Sa rigueur et son exigence en ont font un modèle pour des générations de photographes, attachés à la valeur du témoignage, William Eugene Smith est, au sens littéral du terme, celui que l’on appelle un « concerned photographer », un photographe engagé, qui utilise son appareil photographique comme une arme pour défendre ses idées. Sa volonté d’implication personnelle dans les sujets de ses reportages révolutionne cette nouvelle forme de photojournalisme, nommé « essai photographique ».

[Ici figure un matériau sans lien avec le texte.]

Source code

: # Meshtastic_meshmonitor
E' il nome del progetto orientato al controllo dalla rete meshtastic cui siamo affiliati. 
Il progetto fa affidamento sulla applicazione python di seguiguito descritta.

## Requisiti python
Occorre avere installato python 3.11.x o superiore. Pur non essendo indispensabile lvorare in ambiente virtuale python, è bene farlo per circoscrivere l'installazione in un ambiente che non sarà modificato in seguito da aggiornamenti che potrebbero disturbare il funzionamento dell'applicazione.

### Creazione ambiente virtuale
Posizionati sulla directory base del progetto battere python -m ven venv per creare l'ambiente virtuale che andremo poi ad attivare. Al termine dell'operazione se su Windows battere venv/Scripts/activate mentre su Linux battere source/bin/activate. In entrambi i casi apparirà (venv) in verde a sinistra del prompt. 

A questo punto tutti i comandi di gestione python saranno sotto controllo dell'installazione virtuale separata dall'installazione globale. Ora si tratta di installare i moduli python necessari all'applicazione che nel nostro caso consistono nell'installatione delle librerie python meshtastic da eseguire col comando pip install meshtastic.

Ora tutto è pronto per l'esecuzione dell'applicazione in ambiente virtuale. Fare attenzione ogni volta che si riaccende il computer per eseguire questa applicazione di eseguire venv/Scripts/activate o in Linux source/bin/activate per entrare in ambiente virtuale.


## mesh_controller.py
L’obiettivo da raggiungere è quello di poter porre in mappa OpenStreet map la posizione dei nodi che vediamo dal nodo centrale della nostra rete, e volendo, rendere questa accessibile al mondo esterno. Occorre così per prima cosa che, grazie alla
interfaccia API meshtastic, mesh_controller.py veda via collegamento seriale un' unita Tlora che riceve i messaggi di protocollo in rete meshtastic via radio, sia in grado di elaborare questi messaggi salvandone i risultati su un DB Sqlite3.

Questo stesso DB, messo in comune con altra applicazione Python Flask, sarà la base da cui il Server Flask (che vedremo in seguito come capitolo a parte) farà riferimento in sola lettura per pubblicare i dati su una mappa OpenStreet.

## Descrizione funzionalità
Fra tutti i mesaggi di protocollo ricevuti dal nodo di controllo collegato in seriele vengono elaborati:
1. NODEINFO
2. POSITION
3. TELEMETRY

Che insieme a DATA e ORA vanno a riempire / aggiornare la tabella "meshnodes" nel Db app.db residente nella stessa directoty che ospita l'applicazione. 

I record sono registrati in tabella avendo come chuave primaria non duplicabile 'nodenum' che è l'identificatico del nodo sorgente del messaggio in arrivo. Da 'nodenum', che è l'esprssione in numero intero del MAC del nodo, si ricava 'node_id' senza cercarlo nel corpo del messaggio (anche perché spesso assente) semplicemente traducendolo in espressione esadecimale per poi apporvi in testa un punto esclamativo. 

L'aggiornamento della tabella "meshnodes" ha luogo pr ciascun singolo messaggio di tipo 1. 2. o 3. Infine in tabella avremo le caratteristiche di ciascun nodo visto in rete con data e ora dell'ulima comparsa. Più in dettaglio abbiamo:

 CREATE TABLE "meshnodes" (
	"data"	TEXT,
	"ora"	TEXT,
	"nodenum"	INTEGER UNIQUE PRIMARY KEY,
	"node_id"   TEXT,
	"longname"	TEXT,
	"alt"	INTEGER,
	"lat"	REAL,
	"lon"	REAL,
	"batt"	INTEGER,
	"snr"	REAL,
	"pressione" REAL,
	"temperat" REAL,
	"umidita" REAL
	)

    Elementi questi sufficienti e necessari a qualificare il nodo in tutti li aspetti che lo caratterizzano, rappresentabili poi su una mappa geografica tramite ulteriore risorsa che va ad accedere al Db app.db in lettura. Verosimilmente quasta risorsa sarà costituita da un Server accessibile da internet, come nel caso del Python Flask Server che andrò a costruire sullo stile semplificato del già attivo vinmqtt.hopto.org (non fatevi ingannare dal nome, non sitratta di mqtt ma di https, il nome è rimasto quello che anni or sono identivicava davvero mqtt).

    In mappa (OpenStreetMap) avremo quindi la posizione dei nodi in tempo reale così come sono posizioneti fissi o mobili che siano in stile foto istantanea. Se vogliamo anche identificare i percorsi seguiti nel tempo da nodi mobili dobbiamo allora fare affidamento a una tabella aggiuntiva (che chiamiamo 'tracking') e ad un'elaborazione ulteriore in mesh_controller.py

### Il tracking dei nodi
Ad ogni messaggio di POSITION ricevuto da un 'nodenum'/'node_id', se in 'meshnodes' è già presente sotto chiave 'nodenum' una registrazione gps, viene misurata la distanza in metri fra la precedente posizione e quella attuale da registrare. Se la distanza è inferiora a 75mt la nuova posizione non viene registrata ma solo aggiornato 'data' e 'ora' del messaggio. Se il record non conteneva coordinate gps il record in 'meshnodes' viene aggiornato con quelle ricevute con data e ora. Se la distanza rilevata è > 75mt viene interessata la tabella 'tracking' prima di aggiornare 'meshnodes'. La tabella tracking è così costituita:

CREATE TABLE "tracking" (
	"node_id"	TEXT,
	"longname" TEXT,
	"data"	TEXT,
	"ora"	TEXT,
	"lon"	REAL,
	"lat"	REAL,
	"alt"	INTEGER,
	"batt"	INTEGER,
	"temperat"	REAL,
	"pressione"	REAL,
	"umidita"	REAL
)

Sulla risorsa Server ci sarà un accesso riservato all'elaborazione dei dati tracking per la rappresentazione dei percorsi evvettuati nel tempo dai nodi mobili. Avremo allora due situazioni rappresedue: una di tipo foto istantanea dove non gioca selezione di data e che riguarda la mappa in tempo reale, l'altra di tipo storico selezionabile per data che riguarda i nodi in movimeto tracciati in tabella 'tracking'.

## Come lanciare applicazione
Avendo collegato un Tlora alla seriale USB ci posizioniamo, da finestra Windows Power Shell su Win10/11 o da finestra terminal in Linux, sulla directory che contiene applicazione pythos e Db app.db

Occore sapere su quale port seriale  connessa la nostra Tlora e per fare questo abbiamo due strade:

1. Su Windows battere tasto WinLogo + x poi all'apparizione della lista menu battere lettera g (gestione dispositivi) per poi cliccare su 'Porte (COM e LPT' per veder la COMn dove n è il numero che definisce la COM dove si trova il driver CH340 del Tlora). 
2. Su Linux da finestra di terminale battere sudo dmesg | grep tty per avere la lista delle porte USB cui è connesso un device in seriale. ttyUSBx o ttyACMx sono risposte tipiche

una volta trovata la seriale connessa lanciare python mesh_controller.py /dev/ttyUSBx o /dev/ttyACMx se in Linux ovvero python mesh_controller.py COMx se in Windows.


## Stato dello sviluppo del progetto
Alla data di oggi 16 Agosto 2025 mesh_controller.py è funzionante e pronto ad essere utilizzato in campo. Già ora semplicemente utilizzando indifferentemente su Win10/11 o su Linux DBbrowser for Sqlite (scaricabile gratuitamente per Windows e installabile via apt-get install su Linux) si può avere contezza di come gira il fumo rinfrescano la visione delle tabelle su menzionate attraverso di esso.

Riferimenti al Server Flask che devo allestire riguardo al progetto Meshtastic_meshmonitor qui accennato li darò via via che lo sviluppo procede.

« A chaque fois que j’ai appuyé sur le déclencheur, c’était un cri de condamnation, lancé avec l’espoir que mes images puissent survivre à travers les années, avec l’espoir qu’elles puissent résonner dans l’esprit des hommes. » William Eugene Smith

Moine-soldat, éveilleur de conscience au risque de passer pour un illuminé à moitié fou, Smith est le photographe du dépassement, assoiffé d’absolu. Il photographie aussi bien les combats que leurs conséquences, il développe dans son travail le thème de la responsabilité sociale du reporter qui reste présent durant toute sa vie.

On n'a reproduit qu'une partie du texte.